Zanja said, “ Serrain, I don’t understand you.”

Karis slid into the cleft and crouched close to Zanja, so close that drops of melting snow from her hair stung the skin of Zanja’s hand. “Why do you call me ‘Serrain’? What does it mean?”

“I–honor you. I don’t know how it’s proper to address a Shaf‘ tali elemental…”

“So you’re making me a stranger.”

“No, my people value formality–”

Karis looked away, the line of her body a cipher of frustration. “But if you were being impetuous, even foolhardy?”

“Karis.” It did seem foolhardy, even to call her by name like this. “You could have my servitude, for surely I owe you whatever you demand. So why demand a friendship, which requires an obligation in return?”

“How else could my behavior possibly be explained, except as fulfilling an obligation? Well, madness, I suppose.”

“It does seem like madness,” Zanja said.

“Do you think so?” In body and in spirit Karis filled a great deal of space, and Zanja was fighting with herself to keep from backing away. There was something of the raven in Karis’s way of waiting for Zanja to speak: intent, expectant, almost apprehensive. Unlike the fire bloods, earth bloods normally were stable as stone, but it appeared that Karis doubted her own sanity.

Zanja said, “Perhaps it only seems like madness since you are a complete stranger and have no reason to be obligated to me. But–” The inexplicable certainty of insight rose up in her and she said in astonishment, “but in the future, I will serve you, and you will indeed be obligated–”

Karis let out her breath as though someone had suddenly slammed a fist into her back.

Zanja reached for Karis’s hand. It was surprisingly warm, and had a fluttering tremor, like a palsy. Karis’s other hand rested upon her thigh. When Zanja touched it to turn it over, it flexed involuntarily but did not pull away. Upon this wrist, as upon the other, was inscribed in faded scars an old despair. There had been a time, years ago, when Karis had tried to kill herself.
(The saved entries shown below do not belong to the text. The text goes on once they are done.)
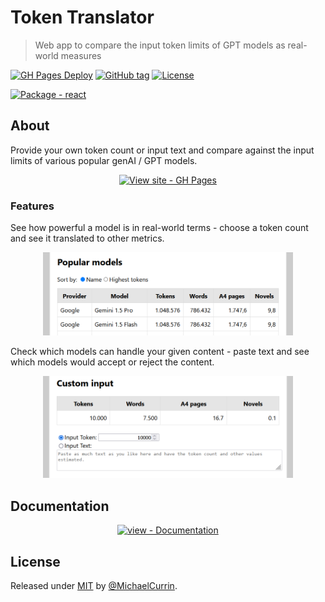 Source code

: # Token Translator
> Web app to compare the input token limits of GPT models as real-world measures

[![GH Pages Deploy](https://github.com/MichaelCurrin/token-translator/actions/workflows/main.yml/badge.svg)](https://github.com/MichaelCurrin/token-translator/actions?query=workflow:"GH+Pages+Deploy")
[![GitHub tag](https://img.shields.io/github/tag/MichaelCurrin/token-translator?include_prereleases=&sort=semver&color=blue)](https://github.com/MichaelCurrin/token-translator/releases/)
[![License](https://img.shields.io/badge/License-MIT-blue)](#license)

[![Package - react](https://img.shields.io/github/package-json/dependency-version/MichaelCurrin/token-translator/react?color=blue)](https://www.npmjs.com/package/react)


## About

Provide your own token count or input text and compare against the input limits of various popular genAI / GPT models.

<div align="center">

[![View site - GH Pages](https://img.shields.io/badge/View_site-GH_Pages-2ea44f?style=for-the-badge)](https://michaelcurrin.github.io/token-translator/)

</div>

### Features

See how powerful a model is in real-world terms - choose a token count and see it translated to other metrics.

<div align="center">
    <img src="/sample-1.png" alt="Sample first screenshot" width="400">
</div>

Check which models can handle your given content - paste text and see which models would accept or reject the content.

<div align="center">
    <img src="/sample-2.png" alt="Sample second screenshot" width="400">
</div>


## Documentation

<div align="center">

[![view - Documentation](https://img.shields.io/badge/view-Documentation-blue?style=for-the-badge)](/docs/ "Go to project documentation")

</div>


## License

Released under [MIT](/LICENSE) by [@MichaelCurrin](https://github.com/MichaelCurrin).
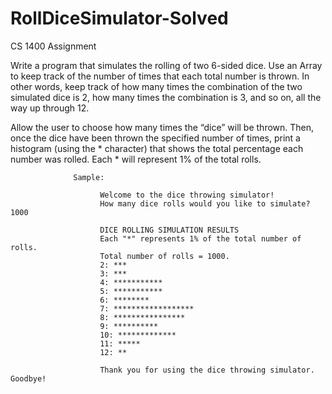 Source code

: # RollDiceSimulator-Solved
CS 1400 Assignment 

Write a program that simulates the rolling of two 6-sided dice. 
Use an Array to keep track of the number of times that each total number is thrown. 
In other words, keep track of how many times the combination of the two simulated dice 
is 2, how many times the combination is 3, and so on, all the way up through 12.

Allow the user to choose how many times the “dice” will be thrown. 
Then, once the dice have been thrown the specified number of times, print a histogram (using the * character) 
that shows the total percentage each number was rolled. Each * will represent 1% of the total rolls.



                  Sample:

                        Welcome to the dice throwing simulator!
                        How many dice rolls would you like to simulate? 1000

                        DICE ROLLING SIMULATION RESULTS
                        Each "*" represents 1% of the total number of rolls.
                        Total number of rolls = 1000.
                        2: ***
                        3: ***
                        4: ***********
                        5: ***********
                        6: ********
                        7: ******************
                        8: ****************
                        9: **********
                        10: *************
                        11: *****
                        12: **

                        Thank you for using the dice throwing simulator. Goodbye!
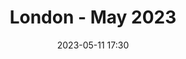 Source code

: ---
templateKey: 'event-page'
eventId: 33584690-1c99-4919-8d36-e0c6a89f16eb
title: London - May 2023
sup: "Join us for our next Sitecore Technical User Group meetup of 2023, along with food and drinks.
Kindly hosted at Explore Group's London office, there will be talks from experts from the Sitecore community as well as time to catch up with contacts and make new connections."
intro: "<p><strong>Join us for the next Sitecore Technical User Group meetup of 2023.</strong></p>
<p>Kindly hosted by <a href='https://www.explore-group.com/' target='_blank'>Explore Group</a> at their new London office, there will be talks from members from the Sitecore community as well as time to catch up with contacts and make new connections. Food and refreshments will be provided.</p>
<p>Please sign in and RSVP at the bottom of this page, so we can keep track of numbers for food and drinks. In addition, please <a href='/contact'>reach out to us</a> if you are interested in speaking at this event.</p>
<p>We look forward to seeing you all there!</p>"
date: 2023-05-11 17:30
dateConfirmed: true
showOnlineRsvp: false
talksTbc: true
sponsors: Explore Group
venue:
  name: Explore Group
  address: 3rd floor, 155-157 Minories, London, EC3N 1LJ
  position:
  details: ""
agenda:
  - agenda-item:
    time: "17:30"
    value: Arrival and networking
  - talk:
    time: "18:00"
    who: "Timothy Marsh - Solution Architect II at EPAM Systems"
    intro: "The versatility of Sitecore Content Hub"
    description: "Sitecore Content Hub is a fantastic product that is extremely versatile for customers. However customers, partners and developers only think of this as DAM. It's so much more than this and Tim is going to give you a deep dive on all of the areas that make up Content Hub. Building upon this to talk through future possibilities and a demo of what could be possible."
  - agenda-item:
    time: "18:30"
    value: Talk 2 - TBD
  - agenda-item:
    time: "19:00"
    value: Comfort break
  - talk:
    time: "19:15"
    who: "Daniela Militaru - Senior Sales Engineer at Sitecore"
    intro: "A brief technical look into the magic of Sitecore Content Search"
    description: "This session will look into the Customer Engagement Console (CEC) of Sitecore Search using a real example; will briefly show how to setup Web Crawlers, Extractors, use of the API Explorer and Event Monitor, to understand the search result and monitor the experience of end users on a page."
  - agenda-item:
    time: "20:00"
    value: Close
meta:
  metaTitle: Sitecore User Group - London May 2023
  metaDescription: Join us for the next London Sitecore Technical User Group meetup of 2023 hosted by Explore Group
  metaKeywords: sitecore, user group, london, Explore Group
--- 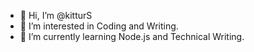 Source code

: - 👋 Hi, I’m @kitturS
- 👀 I’m interested in Coding and Writing.
- 🌱 I’m currently learning Node.js and Technical Writing.


<!---
kitturS/kitturS is a ✨ special ✨ repository because its `README.md` (this file) appears on your GitHub profile.
You can click the Preview link to take a look at your changes.
--->
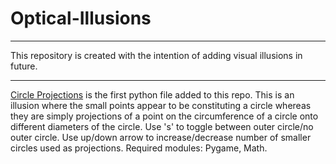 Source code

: # Optical-Illusions
---
This repository is created with the intention of adding visual illusions in future.

---
[Circle Projections](https://github.com/bomberedoc/Visual-Illusions/blob/master/Circle%20Projection%20Illusion.py) is the first python file added to this repo. This is an illusion where the small points appear to be constituting a circle whereas they are simply projections of a point on the circumference of a circle onto different diameters of the circle. Use 's' to toggle between outer circle/no outer circle. Use up/down arrow to increase/decrease number of smaller circles used as projections.
Required modules: Pygame, Math.

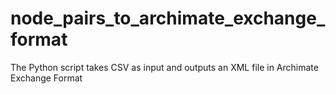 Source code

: # node_pairs_to_archimate_exchange_format
The Python script takes CSV as input and outputs an XML file in Archimate Exchange Format
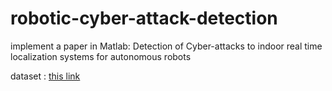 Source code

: # robotic-cyber-attack-detection
implement a paper in Matlab: Detection of Cyber-attacks to indoor real time localization systems for autonomous robots

dataset :
[ this link ](http://robotica.unileon.es/index.php/Benchmark_dataset_for_training/testing_of_Machine_Learning_Models_to_detect_cyber-attacks_to_an_indoor_real_time_localization_system_for_autonomous_robots)


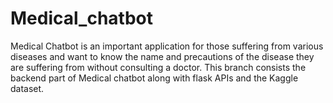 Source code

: # Medical_chatbot
Medical Chatbot is an important application for those suffering from various diseases and want to know the name and precautions of the disease they are suffering from without consulting a doctor.
This branch consists the backend part of Medical chatbot along with flask APIs and the Kaggle dataset.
And then she remembered: the gangly, extraordinarily tall young woman, a refugee from the fall of the House of Lilterwess, being escorted like a prisoner to the waiting wagon. She remembered how she had watched her being carried away, and how the sight had laid a horror upon her heart.

She looked up into Karis’s shadowed face. That despairing prisoner certainly had been she, though she hardly seemed helpless any longer. Karis broke the silence with a voice that strained to seem indifferent, “If I simply sat here in silence long enough, would you discover all my secrets?”

“I’m beginning to think I might.”

She still held Karis’s trembling hand. In the silence, she could hear how unsteadily Karis breathed. Zanja didn’t say anything, fearing that she had already been too presumptuous. Then Karis said, “There was a time that I could not endure my life. I wish it were my worst dishonor or my greatest shame. But the truth is that I dishonor myself every day, and will do so again today.”

She had spoken these terrible words with a bleak hopelessness that defied response. Zanja groped her way out of that silence with uncertain words. “Surely … if it were true that you have no honor, then there would be no reason for you to be so tortured.”

“I have no honor,” Karis said heavily. “I would–and can–do anything for smoke.”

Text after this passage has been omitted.